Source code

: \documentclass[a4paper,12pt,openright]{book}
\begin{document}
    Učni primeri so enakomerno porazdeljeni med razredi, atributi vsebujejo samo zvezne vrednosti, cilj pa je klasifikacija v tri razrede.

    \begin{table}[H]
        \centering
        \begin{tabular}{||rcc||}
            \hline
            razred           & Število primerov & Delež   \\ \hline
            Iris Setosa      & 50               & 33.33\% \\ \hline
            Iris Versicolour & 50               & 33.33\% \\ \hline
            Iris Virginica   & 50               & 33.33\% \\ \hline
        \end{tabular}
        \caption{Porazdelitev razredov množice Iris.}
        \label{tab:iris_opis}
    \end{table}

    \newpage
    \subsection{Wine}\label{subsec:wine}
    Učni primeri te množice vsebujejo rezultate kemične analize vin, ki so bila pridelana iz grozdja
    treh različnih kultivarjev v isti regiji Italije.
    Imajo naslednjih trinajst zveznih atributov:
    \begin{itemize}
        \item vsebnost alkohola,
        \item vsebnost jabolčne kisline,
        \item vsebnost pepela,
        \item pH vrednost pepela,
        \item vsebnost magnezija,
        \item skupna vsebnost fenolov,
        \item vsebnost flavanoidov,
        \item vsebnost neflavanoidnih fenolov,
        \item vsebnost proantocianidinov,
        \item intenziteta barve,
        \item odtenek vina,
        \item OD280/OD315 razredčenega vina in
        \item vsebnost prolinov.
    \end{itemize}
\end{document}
*-*-*
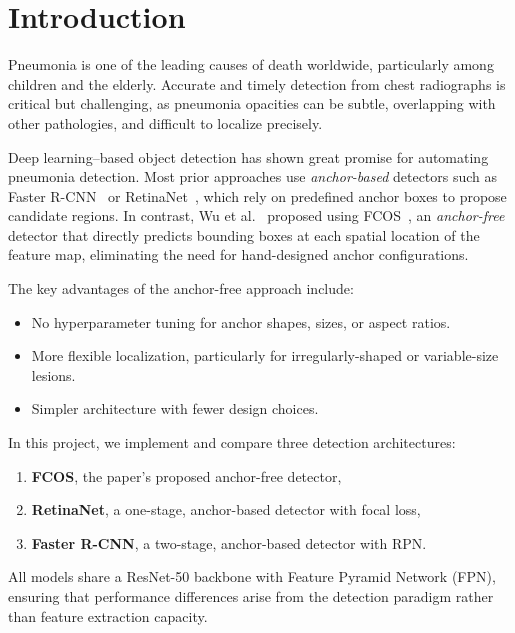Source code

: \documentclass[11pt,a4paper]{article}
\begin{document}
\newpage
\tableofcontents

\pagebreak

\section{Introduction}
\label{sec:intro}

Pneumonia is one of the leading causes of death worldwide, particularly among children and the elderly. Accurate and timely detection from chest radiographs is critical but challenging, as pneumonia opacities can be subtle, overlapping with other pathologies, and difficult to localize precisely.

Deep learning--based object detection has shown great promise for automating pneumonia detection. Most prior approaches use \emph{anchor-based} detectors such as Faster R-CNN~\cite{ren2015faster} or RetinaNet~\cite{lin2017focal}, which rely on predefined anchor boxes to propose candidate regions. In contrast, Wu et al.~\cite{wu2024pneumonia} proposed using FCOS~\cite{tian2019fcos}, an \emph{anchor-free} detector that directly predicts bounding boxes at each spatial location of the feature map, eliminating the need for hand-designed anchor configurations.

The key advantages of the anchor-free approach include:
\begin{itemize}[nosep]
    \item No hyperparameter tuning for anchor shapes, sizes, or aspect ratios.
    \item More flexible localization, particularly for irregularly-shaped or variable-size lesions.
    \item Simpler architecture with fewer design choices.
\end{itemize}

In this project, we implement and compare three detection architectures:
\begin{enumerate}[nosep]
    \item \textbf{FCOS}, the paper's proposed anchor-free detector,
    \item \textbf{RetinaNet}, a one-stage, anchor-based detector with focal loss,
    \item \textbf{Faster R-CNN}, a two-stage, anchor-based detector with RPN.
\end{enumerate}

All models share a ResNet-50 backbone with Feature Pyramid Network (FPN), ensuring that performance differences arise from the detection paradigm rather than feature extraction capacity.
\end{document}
*-*-*
### Task item
Your answer should be a single number: the count of lines in the entries that hold the string "from".

### Answer to this task
2